Previously, I opined (in part):
>A useful outcome of the cambridge debate was that because of the
>possibilities of reswitching and reverse capital deepening, it is
logically>>impossible >to establish a positive monotonic function such that
K/L =
>f(w/r). Doesn't this alert us to look elsewhere regarding the incentives for
>technical change?
Thereby, Steve C. responded:
>I guess I'm lost here. The Cambridge debate was about the relationship
>between certain aggregate measures of capital and their respective
>distributional variables. Why wouldn't relative "factor prices" affect the
>choice of technique on a disaggregated level?

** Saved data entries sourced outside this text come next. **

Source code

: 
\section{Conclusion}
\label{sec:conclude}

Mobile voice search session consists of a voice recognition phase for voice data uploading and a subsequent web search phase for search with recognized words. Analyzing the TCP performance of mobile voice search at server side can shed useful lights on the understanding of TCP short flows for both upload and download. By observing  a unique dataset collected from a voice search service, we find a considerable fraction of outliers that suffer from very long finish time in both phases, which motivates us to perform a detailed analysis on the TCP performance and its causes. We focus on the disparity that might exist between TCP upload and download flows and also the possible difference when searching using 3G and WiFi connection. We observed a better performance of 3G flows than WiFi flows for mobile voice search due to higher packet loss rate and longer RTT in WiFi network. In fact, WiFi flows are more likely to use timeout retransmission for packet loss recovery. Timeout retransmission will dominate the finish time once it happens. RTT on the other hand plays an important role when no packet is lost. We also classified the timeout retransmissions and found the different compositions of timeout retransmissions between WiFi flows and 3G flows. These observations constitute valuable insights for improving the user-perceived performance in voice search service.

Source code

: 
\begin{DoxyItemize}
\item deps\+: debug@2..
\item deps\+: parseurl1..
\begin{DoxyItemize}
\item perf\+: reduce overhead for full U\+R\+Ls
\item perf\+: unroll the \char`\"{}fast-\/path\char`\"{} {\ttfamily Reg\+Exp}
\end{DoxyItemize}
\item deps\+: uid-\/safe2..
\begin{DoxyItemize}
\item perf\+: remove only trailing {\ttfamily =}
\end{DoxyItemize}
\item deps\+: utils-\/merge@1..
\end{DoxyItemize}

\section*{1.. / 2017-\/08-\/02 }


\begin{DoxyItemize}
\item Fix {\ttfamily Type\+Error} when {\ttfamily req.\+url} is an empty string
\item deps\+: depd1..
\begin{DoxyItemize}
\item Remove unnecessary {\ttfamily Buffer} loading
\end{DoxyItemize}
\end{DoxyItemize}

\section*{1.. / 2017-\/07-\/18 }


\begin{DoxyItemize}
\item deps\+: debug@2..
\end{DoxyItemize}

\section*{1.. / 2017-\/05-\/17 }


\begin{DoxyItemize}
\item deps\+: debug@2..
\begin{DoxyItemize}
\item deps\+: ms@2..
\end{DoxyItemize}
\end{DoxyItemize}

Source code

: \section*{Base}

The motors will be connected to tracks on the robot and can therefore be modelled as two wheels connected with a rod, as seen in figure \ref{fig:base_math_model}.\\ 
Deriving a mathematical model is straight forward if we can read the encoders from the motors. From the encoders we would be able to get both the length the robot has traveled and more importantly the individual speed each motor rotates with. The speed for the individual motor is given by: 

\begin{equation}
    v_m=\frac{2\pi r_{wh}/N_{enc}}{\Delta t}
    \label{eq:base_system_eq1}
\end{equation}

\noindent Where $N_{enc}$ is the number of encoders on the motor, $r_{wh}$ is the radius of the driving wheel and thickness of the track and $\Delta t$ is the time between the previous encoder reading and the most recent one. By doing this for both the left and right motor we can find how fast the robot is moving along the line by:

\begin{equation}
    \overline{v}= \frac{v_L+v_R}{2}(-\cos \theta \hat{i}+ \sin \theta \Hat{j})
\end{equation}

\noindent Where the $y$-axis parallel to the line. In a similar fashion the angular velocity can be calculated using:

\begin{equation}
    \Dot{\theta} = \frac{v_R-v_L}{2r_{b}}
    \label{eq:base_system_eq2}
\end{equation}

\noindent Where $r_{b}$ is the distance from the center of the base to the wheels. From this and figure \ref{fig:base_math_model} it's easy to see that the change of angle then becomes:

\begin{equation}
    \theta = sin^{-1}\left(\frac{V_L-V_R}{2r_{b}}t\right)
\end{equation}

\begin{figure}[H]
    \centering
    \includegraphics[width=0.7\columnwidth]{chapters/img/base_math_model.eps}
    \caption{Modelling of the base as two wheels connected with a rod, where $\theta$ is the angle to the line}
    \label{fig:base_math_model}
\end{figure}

Well, of course, you're lost. And, for two very good reasons: A) you are a
celtics fan, and B) you live in California.
:):):):):)
On a more serious note, there are several essays which discuss these issues
in Ed Nell's book, "Growth, Proftis, and Property." If by "aggregate
measures of capital" you mean that a firm's production function exists but
there is no production function for the economy as a whole then I strongly
disagree with your interpretation. And, the essays in Nell's volume also
make the argument that individual firms can't have an "aggregate" measure of
capital.
A logically consistent disaggregative neoclassical model utilizing activity
analysis can be constructed. But this type of model (if my memory is working
correctly) can't say anything about a general wage or profit rate.